Gambar Ilustrasi
PENJURU. ID | Gowa – Keluarga ahli waris Kaddo bin Raga mengadu ke DPC Laskar Anti Korupsi Indonesia (LAKI) Jeneponto terkait dugaan pengancaman di Dusun Rajaya, Desa Taring, Kecamatan Biringbulu, Kabupaten Gowa.
Peristiwa itu terjadi Minggu, 15 Februari 2025, di rumah Bapak Saing yang berdiri di atas lahan milik sah ahli waris.
Dua orang berinisial RS dan H.SH diduga mendatangi rumah korban dan meminta sejumlah uang yang disebut sebagai “pembayaran lahan”.
RS disebut sebagai oknum TNI AD yang masih ditelusuri satuan tugasnya, sementara H.SH adalah orang tuanya.
Keduanya juga diduga pernah terlibat dalam pengrusakan papan bicara di area lahan tersebut. Laporannya masih diproses di Polsek Biringbulu.
Keluarga ahli waris menegaskan lahan itu telah berkekuatan hukum tetap berdasarkan putusan Mahkamah Agung Republik Indonesia Nomor 642/K/Sip/1982 yang telah dieksekusi pada 1984.

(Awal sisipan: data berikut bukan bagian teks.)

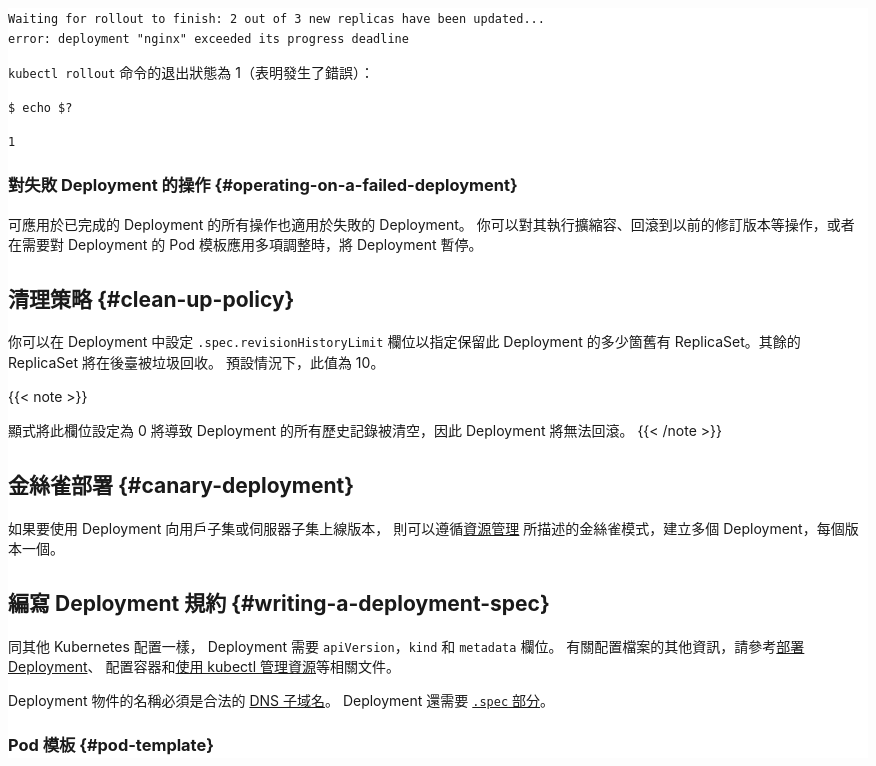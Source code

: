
 ```
Waiting for rollout to finish: 2 out of 3 new replicas have been updated...
error: deployment "nginx" exceeded its progress deadline
```

`kubectl rollout` 命令的退出狀態為 1（表明發生了錯誤）：

```shell
$ echo $?
```
```
1
```


### 對失敗 Deployment 的操作   {#operating-on-a-failed-deployment}

可應用於已完成的 Deployment 的所有操作也適用於失敗的 Deployment。
你可以對其執行擴縮容、回滾到以前的修訂版本等操作，或者在需要對 Deployment 的
Pod 模板應用多項調整時，將 Deployment 暫停。


## 清理策略   {#clean-up-policy}

你可以在 Deployment 中設定 `.spec.revisionHistoryLimit` 欄位以指定保留此
Deployment 的多少箇舊有 ReplicaSet。其餘的 ReplicaSet 將在後臺被垃圾回收。
預設情況下，此值為 10。

{{< note >}}

顯式將此欄位設定為 0 將導致 Deployment 的所有歷史記錄被清空，因此 Deployment 將無法回滾。
{{< /note >}}


## 金絲雀部署 {#canary-deployment}

如果要使用 Deployment 向用戶子集或伺服器子集上線版本，
則可以遵循[資源管理](/zh-cn/docs/concepts/cluster-administration/manage-deployment/#canary-deployments)
所描述的金絲雀模式，建立多個 Deployment，每個版本一個。


## 編寫 Deployment 規約       {#writing-a-deployment-spec}

同其他 Kubernetes 配置一樣， Deployment 需要 `apiVersion`，`kind` 和 `metadata` 欄位。
有關配置檔案的其他資訊，請參考[部署 Deployment](/zh-cn/docs/tasks/run-application/run-stateless-application-deployment/)、
配置容器和[使用 kubectl 管理資源](/zh-cn/docs/concepts/overview/working-with-objects/object-management/)等相關文件。


Deployment 物件的名稱必須是合法的
[DNS 子域名](/zh-cn/docs/concepts/overview/working-with-objects/names#dns-subdomain-names)。
Deployment 還需要 [`.spec` 部分](https://git.k8s.io/community/contributors/devel/sig-architecture/api-conventions.md#spec-and-status)。


### Pod 模板     {#pod-template}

Ketua DPC LAKI Jeneponto, Safri Daeng Ngero, menilai tidak ada dasar hukum bagi pihak mana pun untuk meminta pembayaran atas lahan tersebut.
LAKI menyatakan siap mendampingi korban dan mendesak aparat menindak tegas segala bentuk intimidasi.
Keluarga juga berharap Komando Daerah Militer XIV/Hasanuddin menindaklanjuti dugaan keterlibatan oknum demi menjaga kepercayaan publik.